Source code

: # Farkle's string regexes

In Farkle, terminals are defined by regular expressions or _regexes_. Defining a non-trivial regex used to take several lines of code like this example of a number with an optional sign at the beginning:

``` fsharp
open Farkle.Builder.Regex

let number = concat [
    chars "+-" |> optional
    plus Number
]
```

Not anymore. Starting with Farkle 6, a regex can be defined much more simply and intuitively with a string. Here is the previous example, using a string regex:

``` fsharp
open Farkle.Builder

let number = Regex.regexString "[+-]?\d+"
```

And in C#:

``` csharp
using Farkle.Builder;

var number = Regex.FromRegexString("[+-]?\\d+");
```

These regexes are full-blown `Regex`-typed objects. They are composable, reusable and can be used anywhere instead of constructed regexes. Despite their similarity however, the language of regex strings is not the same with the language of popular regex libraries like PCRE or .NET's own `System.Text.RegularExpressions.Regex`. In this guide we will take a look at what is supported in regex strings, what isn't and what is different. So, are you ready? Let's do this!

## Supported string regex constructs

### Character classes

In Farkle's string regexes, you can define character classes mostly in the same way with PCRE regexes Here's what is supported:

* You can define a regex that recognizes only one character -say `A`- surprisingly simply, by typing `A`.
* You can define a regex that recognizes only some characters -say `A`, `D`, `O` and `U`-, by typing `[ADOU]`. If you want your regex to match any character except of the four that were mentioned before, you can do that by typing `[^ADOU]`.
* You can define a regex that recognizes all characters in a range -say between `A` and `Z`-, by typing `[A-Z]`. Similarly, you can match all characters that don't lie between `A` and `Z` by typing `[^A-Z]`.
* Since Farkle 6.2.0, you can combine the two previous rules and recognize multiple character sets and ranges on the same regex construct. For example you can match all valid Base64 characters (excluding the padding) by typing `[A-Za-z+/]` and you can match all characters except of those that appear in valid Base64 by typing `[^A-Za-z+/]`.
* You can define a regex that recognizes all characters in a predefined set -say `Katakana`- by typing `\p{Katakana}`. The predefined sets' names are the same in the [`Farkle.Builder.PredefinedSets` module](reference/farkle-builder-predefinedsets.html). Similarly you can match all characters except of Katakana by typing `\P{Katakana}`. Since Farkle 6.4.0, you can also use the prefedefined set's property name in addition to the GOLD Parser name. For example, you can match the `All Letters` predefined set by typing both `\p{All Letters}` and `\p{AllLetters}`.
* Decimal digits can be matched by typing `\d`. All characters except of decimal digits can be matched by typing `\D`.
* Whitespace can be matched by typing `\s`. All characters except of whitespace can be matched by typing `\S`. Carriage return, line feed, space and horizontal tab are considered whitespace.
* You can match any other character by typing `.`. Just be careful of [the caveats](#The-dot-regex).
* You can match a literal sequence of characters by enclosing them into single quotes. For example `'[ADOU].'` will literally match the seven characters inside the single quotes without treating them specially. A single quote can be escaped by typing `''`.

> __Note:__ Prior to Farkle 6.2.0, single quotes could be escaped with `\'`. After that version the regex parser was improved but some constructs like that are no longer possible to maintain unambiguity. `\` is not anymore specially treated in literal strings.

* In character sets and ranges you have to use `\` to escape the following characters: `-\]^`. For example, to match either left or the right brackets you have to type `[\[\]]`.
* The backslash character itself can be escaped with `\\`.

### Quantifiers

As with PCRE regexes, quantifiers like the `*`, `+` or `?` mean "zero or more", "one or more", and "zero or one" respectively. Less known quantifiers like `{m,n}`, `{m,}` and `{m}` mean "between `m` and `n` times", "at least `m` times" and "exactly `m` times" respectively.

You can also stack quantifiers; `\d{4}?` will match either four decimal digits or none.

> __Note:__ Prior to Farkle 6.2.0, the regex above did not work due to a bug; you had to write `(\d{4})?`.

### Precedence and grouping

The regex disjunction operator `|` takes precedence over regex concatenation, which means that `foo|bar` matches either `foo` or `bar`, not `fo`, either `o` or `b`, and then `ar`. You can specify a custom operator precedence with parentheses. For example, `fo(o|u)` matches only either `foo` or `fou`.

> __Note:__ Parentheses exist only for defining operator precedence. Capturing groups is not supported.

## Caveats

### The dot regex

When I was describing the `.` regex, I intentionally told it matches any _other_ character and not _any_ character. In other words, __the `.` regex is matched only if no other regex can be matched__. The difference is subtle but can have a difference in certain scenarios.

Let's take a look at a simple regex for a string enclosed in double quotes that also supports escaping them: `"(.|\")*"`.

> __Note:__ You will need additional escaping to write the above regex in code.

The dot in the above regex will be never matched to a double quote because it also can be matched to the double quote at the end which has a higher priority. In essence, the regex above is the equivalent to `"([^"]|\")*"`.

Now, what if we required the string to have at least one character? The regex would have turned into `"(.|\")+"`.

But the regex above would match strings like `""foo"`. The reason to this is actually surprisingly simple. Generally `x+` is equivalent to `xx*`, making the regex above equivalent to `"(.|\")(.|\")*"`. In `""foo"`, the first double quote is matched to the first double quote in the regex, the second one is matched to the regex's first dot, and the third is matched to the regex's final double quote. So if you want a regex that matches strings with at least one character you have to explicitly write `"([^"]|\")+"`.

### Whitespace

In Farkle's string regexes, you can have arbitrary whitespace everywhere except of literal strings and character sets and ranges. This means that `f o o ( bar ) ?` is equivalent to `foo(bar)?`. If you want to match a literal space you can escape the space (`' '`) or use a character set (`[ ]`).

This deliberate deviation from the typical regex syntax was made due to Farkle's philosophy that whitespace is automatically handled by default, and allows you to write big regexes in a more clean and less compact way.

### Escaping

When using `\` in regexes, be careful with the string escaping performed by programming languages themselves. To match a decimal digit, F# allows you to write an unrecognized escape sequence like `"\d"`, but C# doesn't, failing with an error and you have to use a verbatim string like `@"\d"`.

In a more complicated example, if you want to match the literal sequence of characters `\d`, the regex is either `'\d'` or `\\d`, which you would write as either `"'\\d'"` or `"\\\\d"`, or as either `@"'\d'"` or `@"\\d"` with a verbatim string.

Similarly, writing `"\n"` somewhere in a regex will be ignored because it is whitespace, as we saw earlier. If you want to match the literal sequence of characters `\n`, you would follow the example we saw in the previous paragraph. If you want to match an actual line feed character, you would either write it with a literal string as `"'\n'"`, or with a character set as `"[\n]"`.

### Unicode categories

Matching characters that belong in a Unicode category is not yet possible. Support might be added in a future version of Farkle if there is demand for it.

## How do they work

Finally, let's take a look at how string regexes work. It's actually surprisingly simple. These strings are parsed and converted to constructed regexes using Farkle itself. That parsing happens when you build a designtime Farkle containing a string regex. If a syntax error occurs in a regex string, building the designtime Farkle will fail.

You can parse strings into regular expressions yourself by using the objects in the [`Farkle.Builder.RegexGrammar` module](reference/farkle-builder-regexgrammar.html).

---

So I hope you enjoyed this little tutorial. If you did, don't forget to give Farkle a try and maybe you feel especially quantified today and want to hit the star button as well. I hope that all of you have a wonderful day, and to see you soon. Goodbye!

□ □ □ □ □

§ **WORK REQUEST**:
The entries above hold a line with "recognizes only some" and a later line with "Farkle 6.2.0, you". Write out exactly those lines and all lines between, nothing more.

§ **ANSWER TO THIS EXERCISE**:
* You can define a regex that recognizes only some characters -say `A`, `D`, `O` and `U`-, by typing `[ADOU]`. If you want your regex to match any character except of the four that were mentioned before, you can do that by typing `[^ADOU]`.
* You can define a regex that recognizes all characters in a range -say between `A` and `Z`-, by typing `[A-Z]`. Similarly, you can match all characters that don't lie between `A` and `Z` by typing `[^A-Z]`.
* Since Farkle 6.2.0, you can combine the two previous rules and recognize multiple character sets and ranges on the same regex construct. For example you can match all valid Base64 characters (excluding the padding) by typing `[A-Za-z+/]` and you can match all characters except of those that appear in valid Base64 by typing `[^A-Za-z+/]`.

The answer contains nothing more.